■ WORK REQUEST: You are to retype exactly the line with "## Examples" and every line after it in the entries below.

■ Records excerpted from a collection:
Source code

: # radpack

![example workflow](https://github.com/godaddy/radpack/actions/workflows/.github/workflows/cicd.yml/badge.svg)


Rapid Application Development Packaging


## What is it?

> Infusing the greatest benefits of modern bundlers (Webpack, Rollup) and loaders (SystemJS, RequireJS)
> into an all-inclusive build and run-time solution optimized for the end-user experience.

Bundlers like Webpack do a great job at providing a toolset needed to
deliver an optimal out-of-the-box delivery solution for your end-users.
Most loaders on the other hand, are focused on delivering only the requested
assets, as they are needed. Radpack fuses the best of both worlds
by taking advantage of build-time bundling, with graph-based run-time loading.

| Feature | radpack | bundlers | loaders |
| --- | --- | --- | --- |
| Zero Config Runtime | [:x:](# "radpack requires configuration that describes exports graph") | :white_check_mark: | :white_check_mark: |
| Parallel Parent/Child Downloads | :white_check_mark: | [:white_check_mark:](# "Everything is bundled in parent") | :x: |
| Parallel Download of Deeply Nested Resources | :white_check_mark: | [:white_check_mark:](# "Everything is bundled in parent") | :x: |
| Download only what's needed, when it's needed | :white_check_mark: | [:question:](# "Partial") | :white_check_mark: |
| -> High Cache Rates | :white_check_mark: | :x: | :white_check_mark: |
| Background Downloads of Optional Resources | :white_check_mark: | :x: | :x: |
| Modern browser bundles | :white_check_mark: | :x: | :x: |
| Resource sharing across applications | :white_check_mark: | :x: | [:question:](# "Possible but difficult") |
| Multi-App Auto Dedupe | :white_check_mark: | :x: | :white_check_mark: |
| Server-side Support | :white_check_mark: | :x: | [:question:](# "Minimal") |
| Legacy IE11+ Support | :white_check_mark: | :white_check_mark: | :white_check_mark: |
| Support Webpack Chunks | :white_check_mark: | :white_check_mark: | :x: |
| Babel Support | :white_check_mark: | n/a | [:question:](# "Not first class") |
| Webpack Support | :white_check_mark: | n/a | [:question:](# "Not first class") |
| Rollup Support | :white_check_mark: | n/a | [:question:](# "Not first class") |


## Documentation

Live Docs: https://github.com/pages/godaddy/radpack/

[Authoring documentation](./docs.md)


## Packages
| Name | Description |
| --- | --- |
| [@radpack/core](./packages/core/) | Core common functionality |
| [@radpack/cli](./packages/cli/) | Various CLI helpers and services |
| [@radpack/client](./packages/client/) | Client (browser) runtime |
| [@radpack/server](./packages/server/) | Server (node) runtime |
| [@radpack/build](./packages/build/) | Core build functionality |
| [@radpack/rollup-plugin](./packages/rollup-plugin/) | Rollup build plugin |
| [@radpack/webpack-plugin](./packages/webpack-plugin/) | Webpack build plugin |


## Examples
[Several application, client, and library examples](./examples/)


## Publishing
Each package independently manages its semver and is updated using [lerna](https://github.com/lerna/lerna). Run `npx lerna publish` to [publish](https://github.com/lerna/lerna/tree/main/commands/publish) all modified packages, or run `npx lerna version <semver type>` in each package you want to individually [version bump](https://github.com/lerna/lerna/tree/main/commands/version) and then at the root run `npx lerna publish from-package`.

■ YOUR SOLUTION:
## Examples
[Several application, client, and library examples](./examples/)


## Publishing
Each package independently manages its semver and is updated using [lerna](https://github.com/lerna/lerna). Run `npx lerna publish` to [publish](https://github.com/lerna/lerna/tree/main/commands/publish) all modified packages, or run `npx lerna version <semver type>` in each package you want to individually [version bump](https://github.com/lerna/lerna/tree/main/commands/version) and then at the root run `npx lerna publish from-package`.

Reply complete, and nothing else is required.